To be fair, I did not present the larger picture on how this was configured ( not sure I can post the whole config, I apologize). But on a high level the way this config is working is:

JDBC Input
-- Filters
-- Aggregate filter to consolidate the records
-- jdbc streaming to add a new nested object array (history) from a different sql
-- update the history array ( one specific field) and expand to a new nested field

So, after trying out a few variations, I thought writing a ruby filter to manually process the history array would help. I looked at the xml filter code to get some ideas.

10

You are missing the part about recombining the history array using an aggregate filter. Read through the post I linked to.

11

Oh yes, I did read the post and try it out. So the attempt looked something like this:

JDBC Input
-- Filters
-- Aggregate filter to consolidate the records
-- jdbc streaming to add a new nested object array (history) from a different sql
-- split filter on history array
-- xml filter to transform the field1C to add a new element field1cReplacement
-- Aggregate filter (again)

It did not work for me earlier today. I guess i did not configure that properly. I will attempt this again tomorrow morning and update here.
thanks !!!

12

I managed to solve the problem. I tried the split/aggregate solution the whole day, but it did not end up working as expected.
But, the first option you presented was a success.
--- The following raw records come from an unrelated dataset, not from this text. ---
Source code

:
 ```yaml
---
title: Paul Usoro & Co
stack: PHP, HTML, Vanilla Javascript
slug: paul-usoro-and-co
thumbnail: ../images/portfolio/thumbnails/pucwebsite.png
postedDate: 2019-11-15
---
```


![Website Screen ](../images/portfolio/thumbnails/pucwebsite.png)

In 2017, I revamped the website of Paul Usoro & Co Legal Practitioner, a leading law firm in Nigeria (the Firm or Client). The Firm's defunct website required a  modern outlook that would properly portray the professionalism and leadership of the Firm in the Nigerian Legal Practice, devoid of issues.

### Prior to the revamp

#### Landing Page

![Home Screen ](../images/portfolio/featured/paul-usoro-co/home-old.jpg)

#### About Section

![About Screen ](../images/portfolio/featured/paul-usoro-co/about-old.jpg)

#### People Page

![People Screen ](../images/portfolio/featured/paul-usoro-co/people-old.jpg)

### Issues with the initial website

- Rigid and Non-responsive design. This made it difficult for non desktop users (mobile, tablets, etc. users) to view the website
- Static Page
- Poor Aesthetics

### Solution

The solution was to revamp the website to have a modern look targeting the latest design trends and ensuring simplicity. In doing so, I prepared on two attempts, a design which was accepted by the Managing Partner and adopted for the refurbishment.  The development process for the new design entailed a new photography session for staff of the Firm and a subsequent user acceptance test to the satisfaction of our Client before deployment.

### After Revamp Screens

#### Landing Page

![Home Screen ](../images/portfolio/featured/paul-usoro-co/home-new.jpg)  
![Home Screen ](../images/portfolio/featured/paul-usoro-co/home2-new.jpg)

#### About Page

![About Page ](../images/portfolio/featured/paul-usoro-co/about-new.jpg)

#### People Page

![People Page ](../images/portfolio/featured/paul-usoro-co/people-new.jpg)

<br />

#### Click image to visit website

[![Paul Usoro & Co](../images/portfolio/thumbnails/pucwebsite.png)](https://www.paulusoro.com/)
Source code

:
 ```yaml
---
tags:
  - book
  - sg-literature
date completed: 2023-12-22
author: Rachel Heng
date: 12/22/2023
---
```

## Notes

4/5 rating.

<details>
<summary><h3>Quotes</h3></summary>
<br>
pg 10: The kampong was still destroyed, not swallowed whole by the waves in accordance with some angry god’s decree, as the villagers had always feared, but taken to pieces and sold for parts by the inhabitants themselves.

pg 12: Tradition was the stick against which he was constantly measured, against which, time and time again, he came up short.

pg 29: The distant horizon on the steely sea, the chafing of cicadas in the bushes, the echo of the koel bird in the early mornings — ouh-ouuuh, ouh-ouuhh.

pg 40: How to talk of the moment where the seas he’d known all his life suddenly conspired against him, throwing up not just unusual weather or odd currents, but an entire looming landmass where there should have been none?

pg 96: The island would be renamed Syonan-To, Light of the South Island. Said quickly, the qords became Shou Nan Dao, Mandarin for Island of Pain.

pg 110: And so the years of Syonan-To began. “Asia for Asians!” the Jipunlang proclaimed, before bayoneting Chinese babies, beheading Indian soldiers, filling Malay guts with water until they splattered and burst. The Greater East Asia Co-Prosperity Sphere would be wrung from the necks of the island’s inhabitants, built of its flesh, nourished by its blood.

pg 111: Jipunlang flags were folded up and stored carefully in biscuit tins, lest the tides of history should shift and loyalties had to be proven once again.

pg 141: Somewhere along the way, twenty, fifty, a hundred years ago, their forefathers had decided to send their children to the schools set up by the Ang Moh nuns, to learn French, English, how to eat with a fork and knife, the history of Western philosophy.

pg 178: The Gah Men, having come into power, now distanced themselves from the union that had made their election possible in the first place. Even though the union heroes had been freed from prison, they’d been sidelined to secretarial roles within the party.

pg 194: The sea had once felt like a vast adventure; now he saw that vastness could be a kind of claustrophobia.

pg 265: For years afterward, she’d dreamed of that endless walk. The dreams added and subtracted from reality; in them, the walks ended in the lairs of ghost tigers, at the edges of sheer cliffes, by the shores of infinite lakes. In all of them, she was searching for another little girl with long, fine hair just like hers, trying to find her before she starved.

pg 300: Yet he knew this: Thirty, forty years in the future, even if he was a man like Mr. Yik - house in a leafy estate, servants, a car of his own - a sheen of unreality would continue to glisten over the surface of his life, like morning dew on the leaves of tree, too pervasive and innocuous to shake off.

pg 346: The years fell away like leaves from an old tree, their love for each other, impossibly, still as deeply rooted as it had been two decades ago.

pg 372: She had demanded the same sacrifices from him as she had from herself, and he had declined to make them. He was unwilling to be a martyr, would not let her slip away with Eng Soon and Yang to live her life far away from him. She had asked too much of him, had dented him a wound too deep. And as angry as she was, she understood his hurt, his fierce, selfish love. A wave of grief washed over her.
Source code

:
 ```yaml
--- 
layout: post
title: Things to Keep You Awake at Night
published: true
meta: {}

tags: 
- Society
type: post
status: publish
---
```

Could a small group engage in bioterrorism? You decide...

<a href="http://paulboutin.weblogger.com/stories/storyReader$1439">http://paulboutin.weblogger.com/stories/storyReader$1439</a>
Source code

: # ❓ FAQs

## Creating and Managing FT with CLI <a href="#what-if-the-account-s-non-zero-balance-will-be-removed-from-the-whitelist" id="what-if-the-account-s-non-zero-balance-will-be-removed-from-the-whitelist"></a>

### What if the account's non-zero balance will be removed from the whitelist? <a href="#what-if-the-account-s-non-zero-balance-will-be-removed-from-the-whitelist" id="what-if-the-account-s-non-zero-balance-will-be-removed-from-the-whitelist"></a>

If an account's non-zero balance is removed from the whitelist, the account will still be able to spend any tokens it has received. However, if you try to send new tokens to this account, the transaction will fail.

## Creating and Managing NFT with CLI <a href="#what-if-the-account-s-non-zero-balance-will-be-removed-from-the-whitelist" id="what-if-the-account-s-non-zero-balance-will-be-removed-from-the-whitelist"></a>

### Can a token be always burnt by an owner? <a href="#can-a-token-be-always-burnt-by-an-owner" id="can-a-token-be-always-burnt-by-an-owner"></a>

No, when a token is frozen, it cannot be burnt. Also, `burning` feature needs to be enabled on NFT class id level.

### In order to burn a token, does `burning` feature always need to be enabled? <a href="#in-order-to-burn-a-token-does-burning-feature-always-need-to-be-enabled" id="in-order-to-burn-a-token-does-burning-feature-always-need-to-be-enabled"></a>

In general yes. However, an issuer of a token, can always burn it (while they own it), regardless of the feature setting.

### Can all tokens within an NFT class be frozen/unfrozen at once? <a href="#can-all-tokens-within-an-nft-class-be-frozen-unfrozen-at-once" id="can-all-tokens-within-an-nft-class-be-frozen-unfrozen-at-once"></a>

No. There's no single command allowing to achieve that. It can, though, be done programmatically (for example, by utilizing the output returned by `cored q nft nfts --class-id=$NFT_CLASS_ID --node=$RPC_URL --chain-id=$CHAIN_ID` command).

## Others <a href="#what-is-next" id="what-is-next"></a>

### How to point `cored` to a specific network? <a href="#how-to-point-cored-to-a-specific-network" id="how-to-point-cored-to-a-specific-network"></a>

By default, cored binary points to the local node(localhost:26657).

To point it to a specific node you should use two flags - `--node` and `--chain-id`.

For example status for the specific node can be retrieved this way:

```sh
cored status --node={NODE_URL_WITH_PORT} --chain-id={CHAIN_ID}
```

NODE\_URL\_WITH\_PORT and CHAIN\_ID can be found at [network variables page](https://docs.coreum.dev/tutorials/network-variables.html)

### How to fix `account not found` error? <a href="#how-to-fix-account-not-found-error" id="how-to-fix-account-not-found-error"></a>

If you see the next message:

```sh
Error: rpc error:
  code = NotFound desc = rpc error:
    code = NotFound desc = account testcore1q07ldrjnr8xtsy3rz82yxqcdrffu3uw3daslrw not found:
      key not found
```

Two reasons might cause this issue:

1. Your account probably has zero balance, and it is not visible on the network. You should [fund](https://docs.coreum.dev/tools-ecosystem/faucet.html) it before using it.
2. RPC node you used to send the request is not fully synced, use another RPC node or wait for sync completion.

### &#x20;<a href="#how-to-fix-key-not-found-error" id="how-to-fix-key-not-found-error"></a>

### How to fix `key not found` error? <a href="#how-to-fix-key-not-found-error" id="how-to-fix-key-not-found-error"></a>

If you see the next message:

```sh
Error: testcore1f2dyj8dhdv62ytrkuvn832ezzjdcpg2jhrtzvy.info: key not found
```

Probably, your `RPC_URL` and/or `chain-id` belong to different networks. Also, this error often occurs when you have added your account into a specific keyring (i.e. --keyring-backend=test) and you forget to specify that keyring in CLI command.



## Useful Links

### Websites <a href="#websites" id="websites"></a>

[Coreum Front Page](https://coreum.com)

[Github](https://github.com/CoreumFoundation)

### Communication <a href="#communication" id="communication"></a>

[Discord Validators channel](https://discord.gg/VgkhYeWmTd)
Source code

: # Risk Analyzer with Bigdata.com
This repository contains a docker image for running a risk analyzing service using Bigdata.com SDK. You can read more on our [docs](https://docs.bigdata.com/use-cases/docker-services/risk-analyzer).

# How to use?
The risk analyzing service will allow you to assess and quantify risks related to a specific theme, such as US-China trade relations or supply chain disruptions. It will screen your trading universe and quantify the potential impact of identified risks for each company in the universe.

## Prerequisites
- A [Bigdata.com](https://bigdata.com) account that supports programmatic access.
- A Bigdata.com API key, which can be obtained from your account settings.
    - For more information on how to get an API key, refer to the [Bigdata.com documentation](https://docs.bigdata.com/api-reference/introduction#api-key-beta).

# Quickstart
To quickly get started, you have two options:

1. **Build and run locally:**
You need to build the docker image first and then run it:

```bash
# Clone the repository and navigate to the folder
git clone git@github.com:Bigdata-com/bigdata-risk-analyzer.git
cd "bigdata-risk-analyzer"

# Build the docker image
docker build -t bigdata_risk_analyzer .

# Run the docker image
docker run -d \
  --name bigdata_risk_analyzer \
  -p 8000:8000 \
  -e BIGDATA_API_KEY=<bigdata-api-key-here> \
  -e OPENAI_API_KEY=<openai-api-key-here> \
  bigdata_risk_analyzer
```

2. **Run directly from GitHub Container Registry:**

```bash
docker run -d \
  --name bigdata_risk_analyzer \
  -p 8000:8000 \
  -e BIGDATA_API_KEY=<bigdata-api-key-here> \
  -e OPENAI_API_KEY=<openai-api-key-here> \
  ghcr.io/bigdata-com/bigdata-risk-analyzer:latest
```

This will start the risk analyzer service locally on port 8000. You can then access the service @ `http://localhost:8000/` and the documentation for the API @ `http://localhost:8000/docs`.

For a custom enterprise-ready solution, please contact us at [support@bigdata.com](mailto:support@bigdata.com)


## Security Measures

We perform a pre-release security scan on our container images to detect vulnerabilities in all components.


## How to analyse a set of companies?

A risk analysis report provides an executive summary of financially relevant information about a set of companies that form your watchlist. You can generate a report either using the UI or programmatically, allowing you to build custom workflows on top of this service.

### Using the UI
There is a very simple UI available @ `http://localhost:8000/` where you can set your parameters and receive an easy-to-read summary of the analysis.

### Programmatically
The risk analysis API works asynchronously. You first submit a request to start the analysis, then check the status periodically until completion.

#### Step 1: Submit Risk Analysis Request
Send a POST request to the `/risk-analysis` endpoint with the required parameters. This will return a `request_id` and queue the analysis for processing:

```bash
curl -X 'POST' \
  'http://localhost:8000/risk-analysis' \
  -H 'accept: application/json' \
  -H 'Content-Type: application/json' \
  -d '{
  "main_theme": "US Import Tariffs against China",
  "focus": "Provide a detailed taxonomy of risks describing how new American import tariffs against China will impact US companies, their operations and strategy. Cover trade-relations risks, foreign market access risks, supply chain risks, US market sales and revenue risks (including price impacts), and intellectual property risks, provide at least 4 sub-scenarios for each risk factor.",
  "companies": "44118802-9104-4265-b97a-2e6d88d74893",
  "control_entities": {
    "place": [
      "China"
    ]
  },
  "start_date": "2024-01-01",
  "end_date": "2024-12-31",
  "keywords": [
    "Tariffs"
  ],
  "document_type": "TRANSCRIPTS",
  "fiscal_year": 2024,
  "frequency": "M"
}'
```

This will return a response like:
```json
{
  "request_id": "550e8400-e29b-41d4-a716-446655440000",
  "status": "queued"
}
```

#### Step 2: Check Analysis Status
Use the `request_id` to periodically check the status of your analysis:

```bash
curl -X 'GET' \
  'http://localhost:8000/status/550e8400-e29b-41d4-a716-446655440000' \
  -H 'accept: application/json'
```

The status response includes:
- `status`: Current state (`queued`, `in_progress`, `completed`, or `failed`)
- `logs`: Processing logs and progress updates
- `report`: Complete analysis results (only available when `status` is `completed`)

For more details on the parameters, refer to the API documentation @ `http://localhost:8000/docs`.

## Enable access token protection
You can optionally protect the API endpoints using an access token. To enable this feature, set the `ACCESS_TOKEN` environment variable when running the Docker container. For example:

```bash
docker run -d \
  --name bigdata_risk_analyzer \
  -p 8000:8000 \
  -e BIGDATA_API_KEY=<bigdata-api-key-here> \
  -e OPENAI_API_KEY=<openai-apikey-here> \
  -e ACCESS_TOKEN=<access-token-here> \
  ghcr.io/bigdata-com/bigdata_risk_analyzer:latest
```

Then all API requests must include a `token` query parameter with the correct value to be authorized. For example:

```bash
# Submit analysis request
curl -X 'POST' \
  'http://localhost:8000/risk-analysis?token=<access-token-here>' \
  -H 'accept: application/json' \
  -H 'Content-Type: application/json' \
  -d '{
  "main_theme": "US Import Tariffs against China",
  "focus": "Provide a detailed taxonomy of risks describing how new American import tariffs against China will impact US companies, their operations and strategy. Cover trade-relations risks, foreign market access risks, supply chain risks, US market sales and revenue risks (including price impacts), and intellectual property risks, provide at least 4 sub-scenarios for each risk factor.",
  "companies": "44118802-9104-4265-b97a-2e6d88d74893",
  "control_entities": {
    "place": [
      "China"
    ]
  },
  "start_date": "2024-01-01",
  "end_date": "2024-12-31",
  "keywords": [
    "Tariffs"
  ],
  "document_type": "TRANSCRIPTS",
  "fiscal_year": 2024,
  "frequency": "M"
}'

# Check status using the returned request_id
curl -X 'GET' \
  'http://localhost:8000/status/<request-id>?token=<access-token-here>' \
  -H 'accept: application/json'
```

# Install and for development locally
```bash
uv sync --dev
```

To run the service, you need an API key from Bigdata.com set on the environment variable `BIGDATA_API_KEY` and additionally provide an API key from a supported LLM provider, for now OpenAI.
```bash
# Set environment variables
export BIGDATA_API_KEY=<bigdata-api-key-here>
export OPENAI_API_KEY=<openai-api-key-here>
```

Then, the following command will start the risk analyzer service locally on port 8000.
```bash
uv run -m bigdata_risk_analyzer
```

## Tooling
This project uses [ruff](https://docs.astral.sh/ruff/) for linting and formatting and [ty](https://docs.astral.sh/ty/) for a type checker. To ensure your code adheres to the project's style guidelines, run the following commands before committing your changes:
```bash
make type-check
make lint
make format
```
A ruby filter, inspired by the post you linked and
this post helped to get the final solution.

	ruby {
      init => "require 'nokogiri'"
        code => "
              oldHistory ||= event.get('history')
              newHistory ||= []
              field1CReplacement = {}
              oldHistory.each { |x|

                if x.include? 'field1C'
                  value = x['event_history_xmlclassification']
                  doc = Nokogiri::XML::Document.parse(value, nil, value.encoding.to_s)
                  doc.remove_namespaces!
				  
                  attr1 = doc.xpath('/xmlRootTag/@attr1').text
                  field1CReplacement['attr1'] ||= attr1
                  attr2 = doc.xpath('/xmlRootTag/@attr2').text
                  field1CReplacement['attr2'] ||= attr2
                 
				  
                  x['field1CReplacement'] = field1CReplacement
                end
                 newHistory << x
              }
              event.set('history', newHistory)
            "
    }

Thanks you for your guidance!

13

This topic was automatically closed 28 days after the last reply. New replies are no longer allowed.